The pelvic girdle, or pelvis, consists of two hip bones, which are united at the symphysis pelvis midventrally and join the sacrum dorsally. The pelvis shape and angles vary between species.  Each hip bone, or os coxae, is composed of four distinct bones developmentally. These are the ilium, ischium, pubis, and acetabular bone. They fuse during the twelfth postnatal week, and form the socket, i.e. the acetabulum, that receives the head of the femur in creation of the ball and socket hip joint. The small acetabular bone, which helps form the acetabulum, is incorporated with the ilium, ischium, and pubis when they fuse so it is not identified in the mature animal.  The articular surface of the acetabulum is indented by the acetabular fossa  and the ligament of the head of the femur attaches to this fossa.  The circumference of the articular surface is broken at the caudomedial part by the acetabular notch. The two sides of the notch are connected by the transverse acetabular ligament. The largest and most cranial of the os coxae bones is the ilium, which articulates with the sacrum (forming the sacroiliac joint). The ischium is the most caudal, whereas the pubis is located ventromedial to the ilium and cranial to the large obturator foramen.  The obturator foramen is closed in life by the obturator membrane and the external and internal obturator muscles that the membrane separates.  Vessels and nerves pass through the foramen.

Femur and Patella

The proximal end of the femur consists of a head, neck and two processes, the greater trochanter and lesser trochanter.  The horse greater trochanter is subdivided into cranial and caudal parts.  A very prominent third trochanter is present in the horse.  The fovea capitis is a circular pit on the medial part of the head. The fovea capitis serves for the attachment of the ligament of the head of the femur (ligamentum capitis ossis femoris) (and the accessory ligament in the horse, see arthrology section). Distally the femur consists of a trochlea with medial and lateral ridges and a trochlear groove, and medial and lateral condyles and epicondyles.  The extensor fossa of the femur is an important muscle attachment site for cranial crus muscles.  The patella articulates with the articular surface of the trochlea of the femur. This is the sesamoid bone associated with the tendon of the m. quadriceps femoris.  Additional features for the femur and patella are noted in the terms list.

Tibia & Fibula

The tibia, the shin or leg bone, has a proximal surface that articulates with the femur and that is formed largely by two relatively flat condyles (medial and lateral). An intercondylar eminence separates the two condyles.  The fibula articulates with the lateral condyle, and cranial tibial and fibularlis longus mm. arise from here.  A sesamoid bone in the tendon of origin of the popliteus (seen in radiographs) articulates with the caudolateral condyle of the tibia.  Two biconcave fibrocartilages, the menisci, fill part of the space between the apposed condyles of the femur and tibia, making the joint congruent (see stifle joint below). The cruciate ligaments of the stifle are named according to their cranial or caudal attachment to the tibial intercondylar areas (see stifle joint below).  The tibial tuberosity is the large quadrangular process on the proximal cranial surface of the tibia. The quadriceps femoris, the biceps femoris, and the sartorius attach to this tuberosity by means of the patella and patellar ligament.  Distally, the tibia articulates with bones of the tarsus.  The prominent medial projection of the tibia is the medial malleolus.  Centrally, the distal tibial articular surface (the cochlea) has an intermediate ridge that locks into the trochlear groove of the talus. In equine clinical jargon, this ridge is referred to as the distal intermediate ridge of the tibia (DIRT). It is an important bone feature because it is a very common location for osteochondritis dessicans (OCD, a developmental bone disease) to develop and DIRT lesions are a thing :).

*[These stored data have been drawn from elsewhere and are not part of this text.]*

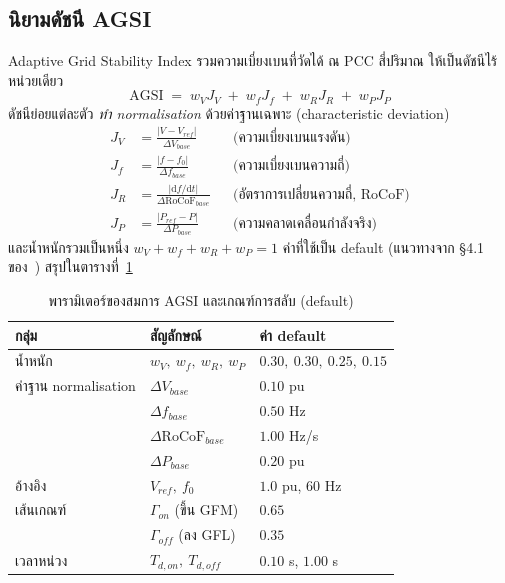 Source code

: \documentclass[12pt,a4paper]{article}
\begin{document}
\subsection{นิยามดัชนี AGSI}
Adaptive Grid Stability Index รวมความเบี่ยงเบนที่วัดได้ ณ PCC สี่ปริมาณ ให้เป็นดัชนีไร้หน่วยเดียว
\begin{equation}
\boxed{\;\mathrm{AGSI} \;=\; w_V J_V \;+\; w_f J_f \;+\; w_R J_R \;+\; w_P J_P\;}
\label{eq:agsi}
\end{equation}
ดัชนีย่อยแต่ละตัว \emph{ทำ normalisation} ด้วยค่าฐานเฉพาะ (characteristic deviation)
\begin{align}
J_V &= \frac{\lvert V - V_{ref}\rvert}{\Delta V_{base}}
   &&\text{(ความเบี่ยงเบนแรงดัน)}\label{eq:jv}\\
J_f &= \frac{\lvert f - f_0\rvert}{\Delta f_{base}}
   &&\text{(ความเบี่ยงเบนความถี่)}\label{eq:jf}\\
J_R &= \frac{\lvert \mathrm{d}f/\mathrm{d}t\rvert}{\Delta \mathrm{RoCoF}_{base}}
   &&\text{(อัตราการเปลี่ยนความถี่, RoCoF)}\label{eq:jr}\\
J_P &= \frac{\lvert P_{ref} - P\rvert}{\Delta P_{base}}
   &&\text{(ความคลาดเคลื่อนกำลังจริง)}\label{eq:jp}
\end{align}
และน้ำหนักรวมเป็นหนึ่ง $w_V + w_f + w_R + w_P = 1$ ค่าที่ใช้เป็น default (แนวทางจาก \S4.1
ของ~\cite{eecon49th}) สรุปในตารางที่~\ref{tab:agsi}

\begin{table}[H]\centering
\caption{พารามิเตอร์ของสมการ AGSI และเกณฑ์การสลับ (default)}
\label{tab:agsi}
\begin{tabular}{@{}lll@{}}
\toprule
กลุ่ม & สัญลักษณ์ & ค่า default \\
\midrule
น้ำหนัก & $w_V,\ w_f,\ w_R,\ w_P$ & $0.30,\ 0.30,\ 0.25,\ 0.15$ \\
ค่าฐาน normalisation & $\Delta V_{base}$ & $0.10$ pu \\
 & $\Delta f_{base}$ & $0.50$ Hz \\
 & $\Delta \mathrm{RoCoF}_{base}$ & $1.00$ Hz/s \\
 & $\Delta P_{base}$ & $0.20$ pu \\
อ้างอิง & $V_{ref},\ f_0$ & $1.0$ pu, $60$ Hz \\
เส้นเกณฑ์ & $\Gamma_{on}$ (ขึ้น GFM) & $0.65$ \\
 & $\Gamma_{off}$ (ลง GFL) & $0.35$ \\
เวลาหน่วง & $T_{d,on},\ T_{d,off}$ & $0.10$ s, $1.00$ s \\
\bottomrule
\end{tabular}
\end{table}
\end{document}
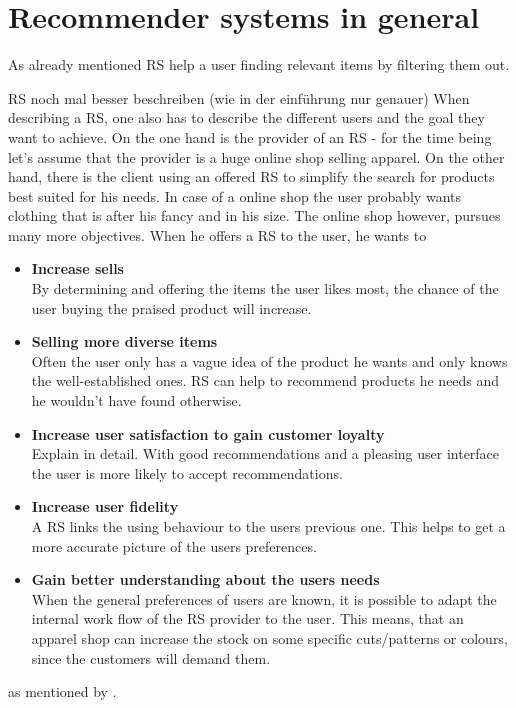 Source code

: 

\section{Recommender systems in general}
As already mentioned RS help a user finding relevant items by filtering them out.

{\color{red}RS noch mal besser beschreiben (wie in der einf\"uhrung nur genauer)}
When describing a RS, one also has to describe the different users and the goal they want to achieve.
On the one hand is the provider of an RS - for the time being let's assume that the provider is a huge online shop selling apparel.
On the other hand, there is the client using an offered RS to simplify the search for products best suited for his needs.
In case of a online shop the user probably wants clothing that is after his fancy and in his size.
The online shop however, pursues many more objectives.
When he offers a RS to the user, he wants to
\begin{itemize}
    \item\textbf{Increase sells}\hfill\\
        By determining and offering the items the user likes most, the chance of the user buying the praised product will increase.
    \item\textbf{Selling more diverse items}\hfill\\
        Often the user only has a vague idea of the product he wants and only knows the well-established ones.
        RS can help to recommend products he needs and he wouldn't have found otherwise.
    \item\textbf{Increase user satisfaction to gain customer loyalty}\hfill\\
        {\color{red} Explain in detail.}
        With good recommendations and a pleasing user interface the user is more likely to accept recommendations.
    \item\textbf{Increase user fidelity}\hfill\\
        A RS links the using behaviour to the users previous one.
        This helps to get a more accurate picture of the users preferences.
    \item\textbf{Gain better understanding about the users needs}\hfill\\
        When the general preferences of users are known, it is possible to adapt the internal work flow of the RS provider to the user.
        This means, that an apparel shop can increase the stock on some specific cuts/patterns or colours, since the customers will demand them.
\end{itemize}
as mentioned by \citeauthor{ricci:2011}.\citep[p.~4-5]{ricci:2011}
\\

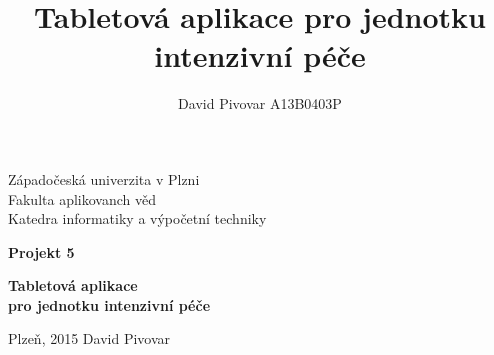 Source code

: \documentclass[12pt, a4paper]{report}
\title{Tabletová aplikace pro jednotku intenzivní péče}
\author{David Pivovar A13B0403P}
\begin{document}
\begin{titlepage}

\begin{center}
	
	{\fontsize{22}{0} \selectfont
		Západočeská univerzita v Plzni\\
		Fakulta aplikovanch věd\\
		Katedra informatiky a výpočetní techniky\\
	}
	
	\vfill
	\vfill
	
	{\fontsize{28}{0} \textbf{
		Projekt 5\\
	}}
	
	\vfill
	
	{\fontsize{36}{0} \textbf{
		Tabletová aplikace\\pro jednotku intenzivní péče
	}}

\end{center}

\vfill
\vfill
\vfill
\vfill

\begin{flushleft}

	{\fontsize{16}{0} \selectfont
		Plzeň, 2015
		\hfill
		David Pivovar
	}
	
\end{flushleft}

\end{titlepage}


\tableofcontents






%
%
%


\end{document}
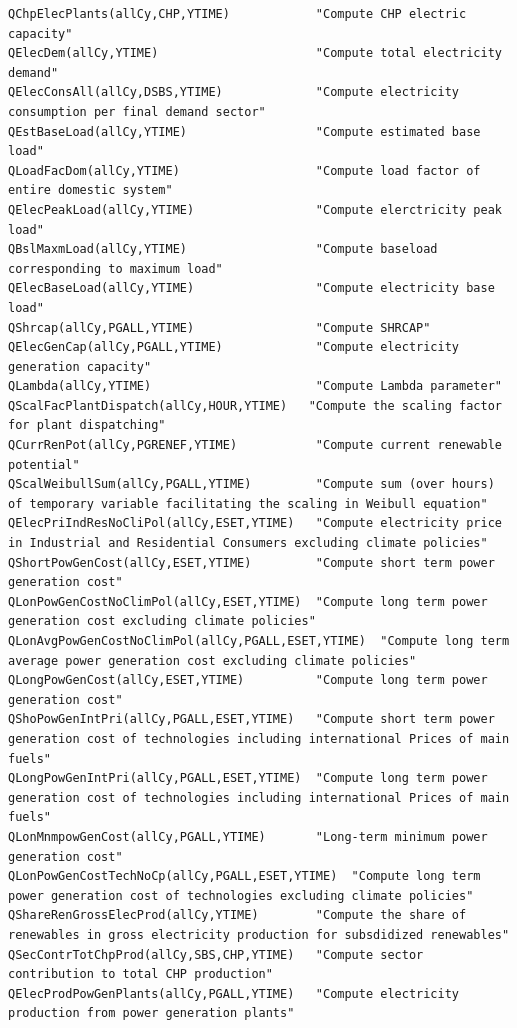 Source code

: \documentclass[a4paper,]{scrartcl}
\begin{document}
\begin{lstlisting}
QChpElecPlants(allCy,CHP,YTIME)            "Compute CHP electric capacity"  
QElecDem(allCy,YTIME)                      "Compute total electricity demand"
QElecConsAll(allCy,DSBS,YTIME)             "Compute electricity consumption per final demand sector"
QEstBaseLoad(allCy,YTIME)                  "Compute estimated base load"    
QLoadFacDom(allCy,YTIME)                   "Compute load factor of entire domestic system"
QElecPeakLoad(allCy,YTIME)                 "Compute elerctricity peak load"     
QBslMaxmLoad(allCy,YTIME)                  "Compute baseload corresponding to maximum load"
QElecBaseLoad(allCy,YTIME)                 "Compute electricity base load"
QShrcap(allCy,PGALL,YTIME)                 "Compute SHRCAP" 
QElecGenCap(allCy,PGALL,YTIME)             "Compute electricity generation capacity"
QLambda(allCy,YTIME)                       "Compute Lambda parameter"   
QScalFacPlantDispatch(allCy,HOUR,YTIME)   "Compute the scaling factor for plant dispatching"    
QCurrRenPot(allCy,PGRENEF,YTIME)           "Compute current renewable potential"    
QScalWeibullSum(allCy,PGALL,YTIME)         "Compute sum (over hours) of temporary variable facilitating the scaling in Weibull equation"
QElecPriIndResNoCliPol(allCy,ESET,YTIME)   "Compute electricity price in Industrial and Residential Consumers excluding climate policies"
QShortPowGenCost(allCy,ESET,YTIME)         "Compute short term power generation cost"       
QLonPowGenCostNoClimPol(allCy,ESET,YTIME)  "Compute long term power generation cost excluding climate policies" 
QLonAvgPowGenCostNoClimPol(allCy,PGALL,ESET,YTIME)  "Compute long term average power generation cost excluding climate policies"    
QLongPowGenCost(allCy,ESET,YTIME)          "Compute long term power generation cost"    
QShoPowGenIntPri(allCy,PGALL,ESET,YTIME)   "Compute short term power generation cost of technologies including international Prices of main fuels"  
QLongPowGenIntPri(allCy,PGALL,ESET,YTIME)  "Compute long term power generation cost of technologies including international Prices of main fuels"   
QLonMnmpowGenCost(allCy,PGALL,YTIME)       "Long-term minimum power generation cost"    
QLonPowGenCostTechNoCp(allCy,PGALL,ESET,YTIME)  "Compute long term power generation cost of technologies excluding climate policies"    
QShareRenGrossElecProd(allCy,YTIME)        "Compute the share of renewables in gross electricity production for subsdidized renewables" 
QSecContrTotChpProd(allCy,SBS,CHP,YTIME)   "Compute sector contribution to total CHP production"    
QElecProdPowGenPlants(allCy,PGALL,YTIME)   "Compute electricity production from power generation plants"    

\end{lstlisting}
\end{document}
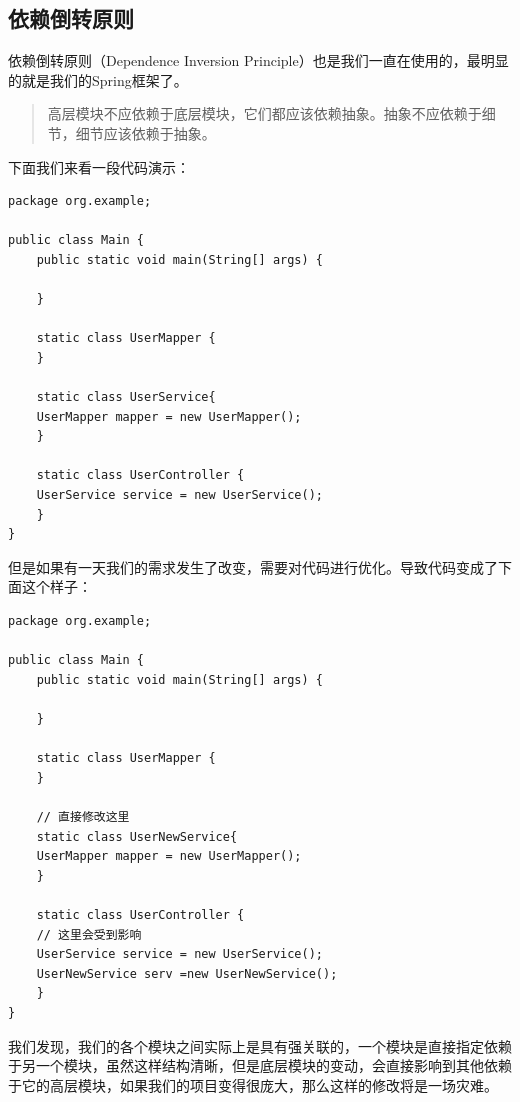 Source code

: \documentclass[11pt]{article}
\begin{document}
\subsection{依赖倒转原则}
\label{sec:org26d1288}
依赖倒转原则（Dependence Inversion Principle）也是我们一直在使用的，最明显的就是我们的Spring框架了。
\begin{quote}
高层模块不应依赖于底层模块，它们都应该依赖抽象。抽象不应依赖于细节，细节应该依赖于抽象。
\end{quote}
下面我们来看一段代码演示：
\begin{verbatim}
package org.example;

public class Main {
    public static void main(String[] args) {

    }

    static class UserMapper {
    }

    static class UserService{
	UserMapper mapper = new UserMapper();
    }

    static class UserController {
	UserService service = new UserService();
    }
}
\end{verbatim}
但是如果有一天我们的需求发生了改变，需要对代码进行优化。导致代码变成了下面这个样子：
\begin{verbatim}
package org.example;

public class Main {
    public static void main(String[] args) {

    }

    static class UserMapper {
    }

    // 直接修改这里
    static class UserNewService{
	UserMapper mapper = new UserMapper();
    }

    static class UserController {
	// 这里会受到影响
	UserService service = new UserService();
	UserNewService serv =new UserNewService();
    }
}
\end{verbatim}
我们发现，我们的各个模块之间实际上是具有强关联的，一个模块是直接指定依赖于另一个模块，虽然这样结构清晰，但是底层模块的变动，会直接影响到其他依赖于它的高层模块，如果我们的项目变得很庞大，那么这样的修改将是一场灾难。
\end{document}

The fibula construct varies considerably between species, as shown in the images.  It is a full length bone in the carnivore and pig and is missing much of its body in the ox and horse.  A proximal extremity (head of fibula) is consistent and articulates with the lateral condyle of the tibia.  The distal extremity, the lateral malleolus, articulates with the lateral distal tibia in the carnivore, swine, and ruminant.  In the ruminant the lateral malleolus of the fibula is a solitary articulating bone, with no body attached to it (this is one key feature to keep in mind when looking at radiographs of the ruminant tarsus).  The horse has a vestigial fibular body of varying length and distally the lateral malleolus of the fibula has fused completely to become a part of the tibia (recall this is a similar set up to the horse ulna and radius story, where the lateral styloid process of the ulna has fused to the radius).

Tarsus

The tarsus, between the metatarsals and the crus (leg), is composed of six to seven tarsal bones and the related soft tissues. It is also called the hock. The bones are arranged in three irregular rows with variation between species in fusion of the bones with each other.  The proximal row is composed of a long, laterally located calcaneus and a shorter, medially located talus. The talus has a trochlea on its proximal end in the carnivore and horse. In the artiodactyla there is a proximal and distal trochlea, a defining feature of animals in this order.  The trochlea has medial and lateral trochlear ridges separated by a groove for articulation with the tibial cochlea.  The tuber calcanei is a traction process of the calcaneus that projects proximally and caudally. The extensor muscles of the tarsus insert on this process via the common calcanean tendon. On the medial side of the calcaneus is a bony process, the sustentaculum tali. A tendon of the deep digital flexor glides over the plantar surface of this process.

There is a central tarsal bone occupying the ‘middle row’. The distal tarsal row consists of up to four separate bones or a combination of these bones fused to each other.  Species variation is notable in this part of the tarsus as the images show.  The large fourth tarsal bone, which completes the distal row laterally, articulates with the calcaneus proximally. The fourth tarsal is as long as the combined lengths of the third and central tarsal bones against which it lies.

Metatarsals & Phalanges

The metatarsal bones of the carnivore resemble the metacarpal bones except for the first metatarsal, which may be divided, rudimentary, or absent.  Similarly, the metatarsal bones of the ungulates resemble their metacarpal counterparts.  However in the ruminant, there is a metatarsal sesamoid bone in place of a 5th metatarsal bone.  The phalanges and sesamoids form the skeleton of the digit. Those of the pes, are similar to those of the manus.

Joints & Ligaments

Pelvic ligaments and coxofemoral (coxal) joint and ligaments

The ischium and pubis of the right and left sides are joined on the median plane at the symphysis pelvis.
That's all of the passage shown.